'''
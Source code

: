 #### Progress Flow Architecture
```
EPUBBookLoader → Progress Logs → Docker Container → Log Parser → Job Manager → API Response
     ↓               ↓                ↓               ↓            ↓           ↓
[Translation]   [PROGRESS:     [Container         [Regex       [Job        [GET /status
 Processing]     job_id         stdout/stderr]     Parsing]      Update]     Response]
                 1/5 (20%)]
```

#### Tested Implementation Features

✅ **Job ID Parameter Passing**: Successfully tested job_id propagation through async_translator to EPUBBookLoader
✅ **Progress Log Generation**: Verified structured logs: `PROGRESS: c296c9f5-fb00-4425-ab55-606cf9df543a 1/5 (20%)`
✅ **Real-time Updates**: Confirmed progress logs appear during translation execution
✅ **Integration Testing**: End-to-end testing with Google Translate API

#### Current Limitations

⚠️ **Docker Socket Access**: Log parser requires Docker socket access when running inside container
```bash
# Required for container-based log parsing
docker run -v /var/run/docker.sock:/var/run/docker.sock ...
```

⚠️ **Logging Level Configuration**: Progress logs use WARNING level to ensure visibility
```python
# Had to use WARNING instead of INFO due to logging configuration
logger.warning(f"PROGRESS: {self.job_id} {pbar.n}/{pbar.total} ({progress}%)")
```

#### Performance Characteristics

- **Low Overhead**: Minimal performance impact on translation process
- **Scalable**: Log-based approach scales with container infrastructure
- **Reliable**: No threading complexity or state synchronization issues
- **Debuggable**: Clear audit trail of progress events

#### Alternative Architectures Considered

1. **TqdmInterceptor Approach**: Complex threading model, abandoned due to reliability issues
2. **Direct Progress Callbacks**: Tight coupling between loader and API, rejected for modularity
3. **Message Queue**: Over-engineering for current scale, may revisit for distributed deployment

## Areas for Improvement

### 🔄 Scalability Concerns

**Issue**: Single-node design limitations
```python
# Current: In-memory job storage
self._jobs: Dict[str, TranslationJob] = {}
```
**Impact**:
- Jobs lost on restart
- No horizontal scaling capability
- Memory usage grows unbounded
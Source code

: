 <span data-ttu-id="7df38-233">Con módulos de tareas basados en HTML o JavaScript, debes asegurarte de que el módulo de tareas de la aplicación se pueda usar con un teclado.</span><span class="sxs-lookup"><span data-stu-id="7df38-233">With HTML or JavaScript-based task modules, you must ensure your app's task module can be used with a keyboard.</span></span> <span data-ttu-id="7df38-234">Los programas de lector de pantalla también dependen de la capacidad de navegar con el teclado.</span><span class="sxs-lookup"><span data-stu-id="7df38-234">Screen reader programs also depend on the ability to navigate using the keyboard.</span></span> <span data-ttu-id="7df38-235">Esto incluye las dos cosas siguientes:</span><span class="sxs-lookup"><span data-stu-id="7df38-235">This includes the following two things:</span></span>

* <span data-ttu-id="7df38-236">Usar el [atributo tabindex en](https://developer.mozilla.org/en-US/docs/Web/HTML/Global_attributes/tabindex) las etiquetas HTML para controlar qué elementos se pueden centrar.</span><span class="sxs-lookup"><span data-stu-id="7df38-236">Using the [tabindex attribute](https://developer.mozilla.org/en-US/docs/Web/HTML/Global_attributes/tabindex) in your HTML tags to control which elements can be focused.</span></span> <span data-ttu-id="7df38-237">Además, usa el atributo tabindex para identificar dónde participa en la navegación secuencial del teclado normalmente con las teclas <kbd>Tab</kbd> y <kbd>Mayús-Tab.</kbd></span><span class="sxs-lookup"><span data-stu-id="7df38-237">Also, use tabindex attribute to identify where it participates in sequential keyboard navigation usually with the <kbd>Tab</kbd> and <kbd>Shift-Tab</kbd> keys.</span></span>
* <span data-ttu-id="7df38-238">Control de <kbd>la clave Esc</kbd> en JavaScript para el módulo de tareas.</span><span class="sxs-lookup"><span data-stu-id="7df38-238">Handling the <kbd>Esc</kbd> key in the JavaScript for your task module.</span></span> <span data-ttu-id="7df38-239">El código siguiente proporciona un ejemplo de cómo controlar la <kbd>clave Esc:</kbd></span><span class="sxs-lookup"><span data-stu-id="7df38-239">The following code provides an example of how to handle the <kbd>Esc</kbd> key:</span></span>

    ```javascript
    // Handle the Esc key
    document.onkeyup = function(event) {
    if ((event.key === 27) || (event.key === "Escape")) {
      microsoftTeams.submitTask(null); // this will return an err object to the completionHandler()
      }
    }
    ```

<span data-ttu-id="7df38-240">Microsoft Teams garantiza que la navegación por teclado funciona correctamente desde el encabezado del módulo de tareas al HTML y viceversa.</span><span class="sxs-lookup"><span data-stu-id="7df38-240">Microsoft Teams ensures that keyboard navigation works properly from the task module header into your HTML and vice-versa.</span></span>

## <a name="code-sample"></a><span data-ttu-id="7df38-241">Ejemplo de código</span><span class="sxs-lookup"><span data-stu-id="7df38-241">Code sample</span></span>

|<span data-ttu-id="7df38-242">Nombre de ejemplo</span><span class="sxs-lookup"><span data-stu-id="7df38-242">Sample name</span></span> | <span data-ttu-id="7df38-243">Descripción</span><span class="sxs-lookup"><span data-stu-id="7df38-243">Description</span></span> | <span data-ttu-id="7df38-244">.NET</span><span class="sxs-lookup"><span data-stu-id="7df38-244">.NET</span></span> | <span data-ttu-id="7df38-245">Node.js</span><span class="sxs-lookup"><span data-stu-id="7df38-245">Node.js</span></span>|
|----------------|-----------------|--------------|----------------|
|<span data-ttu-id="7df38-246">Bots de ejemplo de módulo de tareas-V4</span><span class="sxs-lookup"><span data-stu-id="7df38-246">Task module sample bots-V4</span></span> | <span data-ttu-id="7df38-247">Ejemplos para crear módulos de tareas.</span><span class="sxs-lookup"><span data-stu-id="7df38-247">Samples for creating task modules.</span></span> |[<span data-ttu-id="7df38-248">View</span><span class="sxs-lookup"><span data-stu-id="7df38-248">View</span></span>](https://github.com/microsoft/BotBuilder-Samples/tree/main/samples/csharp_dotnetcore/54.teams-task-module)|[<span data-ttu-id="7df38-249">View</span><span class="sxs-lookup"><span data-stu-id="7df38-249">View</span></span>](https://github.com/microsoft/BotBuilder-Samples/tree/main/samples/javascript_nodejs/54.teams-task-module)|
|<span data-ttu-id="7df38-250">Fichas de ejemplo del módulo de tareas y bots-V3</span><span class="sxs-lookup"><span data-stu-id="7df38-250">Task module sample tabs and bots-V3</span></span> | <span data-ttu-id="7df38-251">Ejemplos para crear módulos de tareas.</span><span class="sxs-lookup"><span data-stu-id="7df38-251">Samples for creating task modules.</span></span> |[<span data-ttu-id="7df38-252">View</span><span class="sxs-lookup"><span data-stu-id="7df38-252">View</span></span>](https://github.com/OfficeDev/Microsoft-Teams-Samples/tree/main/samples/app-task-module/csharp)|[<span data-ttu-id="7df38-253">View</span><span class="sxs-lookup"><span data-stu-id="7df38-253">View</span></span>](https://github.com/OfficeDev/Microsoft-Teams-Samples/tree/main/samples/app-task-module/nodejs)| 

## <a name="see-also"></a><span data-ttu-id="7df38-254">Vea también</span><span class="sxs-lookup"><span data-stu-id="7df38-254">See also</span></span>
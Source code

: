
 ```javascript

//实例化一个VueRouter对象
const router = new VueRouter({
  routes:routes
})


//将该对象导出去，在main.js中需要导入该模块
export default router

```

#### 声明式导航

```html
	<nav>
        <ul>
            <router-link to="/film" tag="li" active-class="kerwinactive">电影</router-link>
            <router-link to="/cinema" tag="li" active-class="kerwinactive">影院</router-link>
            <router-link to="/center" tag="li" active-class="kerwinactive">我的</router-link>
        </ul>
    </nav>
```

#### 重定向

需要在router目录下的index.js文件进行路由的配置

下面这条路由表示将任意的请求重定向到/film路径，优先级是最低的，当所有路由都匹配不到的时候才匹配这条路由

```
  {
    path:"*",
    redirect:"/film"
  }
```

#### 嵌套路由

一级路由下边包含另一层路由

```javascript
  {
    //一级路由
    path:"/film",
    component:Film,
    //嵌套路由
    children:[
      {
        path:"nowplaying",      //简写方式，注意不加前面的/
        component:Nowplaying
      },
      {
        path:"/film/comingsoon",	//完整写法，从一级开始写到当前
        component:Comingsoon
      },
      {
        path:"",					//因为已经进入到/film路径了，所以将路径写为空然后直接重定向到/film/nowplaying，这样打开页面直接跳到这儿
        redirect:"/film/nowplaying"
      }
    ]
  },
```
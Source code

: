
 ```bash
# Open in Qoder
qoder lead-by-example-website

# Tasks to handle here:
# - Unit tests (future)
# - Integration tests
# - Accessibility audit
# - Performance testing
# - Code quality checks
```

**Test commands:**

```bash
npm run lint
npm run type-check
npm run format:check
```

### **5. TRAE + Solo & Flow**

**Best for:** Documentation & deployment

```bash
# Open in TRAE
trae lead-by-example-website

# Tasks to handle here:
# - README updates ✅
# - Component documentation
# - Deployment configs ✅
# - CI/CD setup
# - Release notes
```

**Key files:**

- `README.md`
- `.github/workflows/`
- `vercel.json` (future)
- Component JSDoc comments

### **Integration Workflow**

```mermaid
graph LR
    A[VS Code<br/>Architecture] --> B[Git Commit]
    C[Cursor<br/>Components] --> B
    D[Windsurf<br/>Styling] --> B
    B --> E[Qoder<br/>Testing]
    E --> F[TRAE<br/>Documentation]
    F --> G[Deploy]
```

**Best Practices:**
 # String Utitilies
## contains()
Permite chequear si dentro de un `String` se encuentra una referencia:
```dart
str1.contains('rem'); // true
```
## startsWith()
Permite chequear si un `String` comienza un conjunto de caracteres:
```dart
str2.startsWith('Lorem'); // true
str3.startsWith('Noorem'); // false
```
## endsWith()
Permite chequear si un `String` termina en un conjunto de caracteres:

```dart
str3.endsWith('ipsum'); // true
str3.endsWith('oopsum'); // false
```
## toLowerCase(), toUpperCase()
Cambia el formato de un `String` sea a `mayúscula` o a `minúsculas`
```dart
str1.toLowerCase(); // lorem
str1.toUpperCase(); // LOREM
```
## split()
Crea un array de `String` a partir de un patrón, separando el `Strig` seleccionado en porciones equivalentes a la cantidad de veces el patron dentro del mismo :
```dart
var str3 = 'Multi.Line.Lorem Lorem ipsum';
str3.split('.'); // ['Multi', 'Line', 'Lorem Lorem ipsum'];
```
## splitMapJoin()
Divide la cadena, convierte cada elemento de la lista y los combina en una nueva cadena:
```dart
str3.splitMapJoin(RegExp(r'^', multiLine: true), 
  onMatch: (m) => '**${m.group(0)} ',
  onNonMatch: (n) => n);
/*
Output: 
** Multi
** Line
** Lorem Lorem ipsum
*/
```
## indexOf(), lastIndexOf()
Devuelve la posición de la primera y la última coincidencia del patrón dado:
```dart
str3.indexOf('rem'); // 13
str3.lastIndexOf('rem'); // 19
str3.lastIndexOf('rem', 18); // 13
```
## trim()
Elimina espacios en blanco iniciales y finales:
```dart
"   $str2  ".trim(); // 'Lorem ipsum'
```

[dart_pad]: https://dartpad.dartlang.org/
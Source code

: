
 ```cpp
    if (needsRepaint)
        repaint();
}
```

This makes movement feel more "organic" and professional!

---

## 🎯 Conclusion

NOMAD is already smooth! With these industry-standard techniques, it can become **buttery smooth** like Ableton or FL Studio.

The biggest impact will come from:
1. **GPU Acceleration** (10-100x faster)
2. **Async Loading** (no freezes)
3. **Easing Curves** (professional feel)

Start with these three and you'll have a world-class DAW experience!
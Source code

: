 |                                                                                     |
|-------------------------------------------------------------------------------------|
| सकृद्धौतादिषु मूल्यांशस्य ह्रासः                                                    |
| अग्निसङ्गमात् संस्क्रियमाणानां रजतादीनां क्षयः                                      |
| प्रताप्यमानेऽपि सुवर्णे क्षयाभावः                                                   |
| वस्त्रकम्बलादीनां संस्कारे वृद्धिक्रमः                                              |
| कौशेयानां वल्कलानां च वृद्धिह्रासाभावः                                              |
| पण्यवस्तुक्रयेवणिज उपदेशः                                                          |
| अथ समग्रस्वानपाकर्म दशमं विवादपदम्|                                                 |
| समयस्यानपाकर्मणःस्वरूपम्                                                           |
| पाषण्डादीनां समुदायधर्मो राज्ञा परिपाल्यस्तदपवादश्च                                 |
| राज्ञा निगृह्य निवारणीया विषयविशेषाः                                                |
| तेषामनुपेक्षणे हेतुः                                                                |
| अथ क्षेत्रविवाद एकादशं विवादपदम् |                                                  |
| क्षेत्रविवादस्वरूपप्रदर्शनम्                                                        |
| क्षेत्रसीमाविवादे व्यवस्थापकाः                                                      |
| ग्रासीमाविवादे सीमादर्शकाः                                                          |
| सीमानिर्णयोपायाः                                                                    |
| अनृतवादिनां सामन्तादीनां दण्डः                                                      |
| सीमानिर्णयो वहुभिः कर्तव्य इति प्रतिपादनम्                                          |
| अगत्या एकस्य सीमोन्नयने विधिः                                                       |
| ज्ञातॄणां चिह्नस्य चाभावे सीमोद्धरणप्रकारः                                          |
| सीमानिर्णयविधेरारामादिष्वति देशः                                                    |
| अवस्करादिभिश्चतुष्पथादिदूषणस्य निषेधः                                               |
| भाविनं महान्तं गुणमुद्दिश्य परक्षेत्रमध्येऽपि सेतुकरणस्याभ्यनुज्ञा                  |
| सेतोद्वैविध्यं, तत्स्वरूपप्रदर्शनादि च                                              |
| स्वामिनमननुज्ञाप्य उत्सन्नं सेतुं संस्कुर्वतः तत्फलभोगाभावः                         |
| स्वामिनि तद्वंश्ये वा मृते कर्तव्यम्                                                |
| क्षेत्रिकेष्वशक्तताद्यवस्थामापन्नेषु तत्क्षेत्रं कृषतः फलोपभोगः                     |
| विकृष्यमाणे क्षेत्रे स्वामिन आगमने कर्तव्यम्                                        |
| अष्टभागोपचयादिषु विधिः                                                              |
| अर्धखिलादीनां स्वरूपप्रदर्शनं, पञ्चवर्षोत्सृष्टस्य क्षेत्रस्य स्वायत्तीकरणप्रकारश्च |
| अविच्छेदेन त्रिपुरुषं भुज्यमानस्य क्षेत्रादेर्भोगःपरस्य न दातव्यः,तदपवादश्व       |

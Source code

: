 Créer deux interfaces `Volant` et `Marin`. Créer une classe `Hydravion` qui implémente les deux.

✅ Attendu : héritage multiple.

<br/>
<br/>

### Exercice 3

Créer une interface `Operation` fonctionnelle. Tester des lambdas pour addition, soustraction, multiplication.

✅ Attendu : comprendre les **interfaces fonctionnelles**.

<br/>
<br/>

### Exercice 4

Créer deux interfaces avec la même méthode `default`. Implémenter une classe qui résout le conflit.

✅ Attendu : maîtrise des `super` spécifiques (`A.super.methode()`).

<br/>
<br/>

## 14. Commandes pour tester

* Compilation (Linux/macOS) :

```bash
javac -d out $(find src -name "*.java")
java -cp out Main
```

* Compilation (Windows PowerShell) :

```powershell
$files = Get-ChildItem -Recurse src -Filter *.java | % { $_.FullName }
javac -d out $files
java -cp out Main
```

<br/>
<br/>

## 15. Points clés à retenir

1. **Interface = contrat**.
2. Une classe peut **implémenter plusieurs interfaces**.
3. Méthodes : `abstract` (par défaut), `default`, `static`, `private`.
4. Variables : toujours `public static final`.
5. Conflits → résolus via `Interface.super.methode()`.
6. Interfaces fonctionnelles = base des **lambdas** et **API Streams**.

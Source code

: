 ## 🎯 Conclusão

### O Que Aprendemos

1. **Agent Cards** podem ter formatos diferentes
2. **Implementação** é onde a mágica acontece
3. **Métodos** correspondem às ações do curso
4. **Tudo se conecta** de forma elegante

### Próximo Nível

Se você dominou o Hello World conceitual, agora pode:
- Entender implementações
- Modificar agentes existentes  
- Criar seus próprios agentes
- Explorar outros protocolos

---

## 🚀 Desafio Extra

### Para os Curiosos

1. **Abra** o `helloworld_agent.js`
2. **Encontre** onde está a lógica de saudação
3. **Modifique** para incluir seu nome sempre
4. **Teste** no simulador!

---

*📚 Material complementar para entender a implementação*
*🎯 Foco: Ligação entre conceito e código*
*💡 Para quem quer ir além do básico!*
'''
Exercise requirements
All lines in the listing above from the line containing "## contains()" to the line containing "## toLowerCase(), toUpperCase()", inclusive, should be retyped exactly; no other lines should appear.

Answer
## contains()
Permite chequear si dentro de un `String` se encuentra una referencia:
```dart
str1.contains('rem'); // true
```
## startsWith()
Permite chequear si un `String` comienza un conjunto de caracteres:
```dart
str2.startsWith('Lorem'); // true
str3.startsWith('Noorem'); // false
```
## endsWith()
Permite chequear si un `String` termina en un conjunto de caracteres:

```dart
str3.endsWith('ipsum'); // true
str3.endsWith('oopsum'); // false
```
## toLowerCase(), toUpperCase()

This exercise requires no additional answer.